The Fitch Bandwagon
- Running time: 30 minutes
- Country of origin: United States
- Language: English
- Home station: NBC
- Hosted by: Dick Powell (ca. 1944)
- Starring: Cass Daley (1945-1946) Phil Harris (1946-1948) Alice Faye (1946-1948) Elliott Lewis (1946-1948)
- Announcer: Dresser Dahlstead (ca. 1939) Wendell Niles Tobe Reed (1942-1945) Larry Keating (1945-1946) Bill Forman (1946-1948)
- Directed by: Paul Phillips (1946-1948)
- Produced by: Ward Byron Bill Lawrence (ca. 1944)
- Original release: September 4, 1938 – May 23, 1948
- No. of series: 10

= The Fitch Bandwagon =

The Fitch Bandwagon was an American radio show that aired on NBC from 1938 to 1948. It was sponsored by the F.W. Fitch Shampoo Company, an Iowa-based manufacturer of hair care products. It aired on Sunday evenings at 7:30 p.m.

The Fitch Bandwagon had three different incarnations over its decade on the radio.

Beginning with its premiere in fall 1938 through spring 1945, it was a bandstand style show. Freddy Martin, Jan Savitt, Harry James, Tommy Dorsey, and other top bandleaders appeared and played popular tunes.

From fall 1945 through spring 1946, it was a musical variety show starring Cass Daley and co-starring Francis “Dink” Trout and Henry Russell. Popular bands performed between skits.

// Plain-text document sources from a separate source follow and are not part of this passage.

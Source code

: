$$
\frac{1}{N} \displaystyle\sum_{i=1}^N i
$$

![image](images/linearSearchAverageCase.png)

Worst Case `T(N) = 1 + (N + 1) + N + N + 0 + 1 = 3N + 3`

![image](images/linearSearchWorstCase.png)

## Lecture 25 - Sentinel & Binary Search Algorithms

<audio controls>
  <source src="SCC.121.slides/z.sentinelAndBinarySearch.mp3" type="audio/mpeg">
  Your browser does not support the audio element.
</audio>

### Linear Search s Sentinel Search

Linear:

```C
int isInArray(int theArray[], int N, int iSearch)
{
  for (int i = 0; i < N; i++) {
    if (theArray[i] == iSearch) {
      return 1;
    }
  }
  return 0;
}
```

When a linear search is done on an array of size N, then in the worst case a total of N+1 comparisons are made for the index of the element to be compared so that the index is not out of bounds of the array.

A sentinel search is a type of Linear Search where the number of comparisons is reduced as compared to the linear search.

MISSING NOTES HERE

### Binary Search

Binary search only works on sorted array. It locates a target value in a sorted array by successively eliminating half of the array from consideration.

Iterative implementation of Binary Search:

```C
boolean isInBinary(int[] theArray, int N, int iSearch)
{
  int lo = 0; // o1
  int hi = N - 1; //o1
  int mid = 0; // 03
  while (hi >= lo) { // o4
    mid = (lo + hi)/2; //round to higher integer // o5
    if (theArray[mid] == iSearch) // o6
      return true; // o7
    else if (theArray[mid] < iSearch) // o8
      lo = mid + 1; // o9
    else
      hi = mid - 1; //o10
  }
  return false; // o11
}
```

The Fitch Bandwagon is best remembered for its final two seasons, from fall 1946 through spring 1948, as a situation comedy show starring real-life husband and wife Phil Harris of The Jack Benny Program and movie star Alice Faye. Harris and Faye played fictionalized versions of themselves and Elliott Lewis, Robert North, Jeanine Roose, Anne Whitfield, and Walter Tetley were featured as their family and associates. This evolved into The Phil Harris-Alice Faye Show, which premiered in fall 1948, sponsored by Rexall.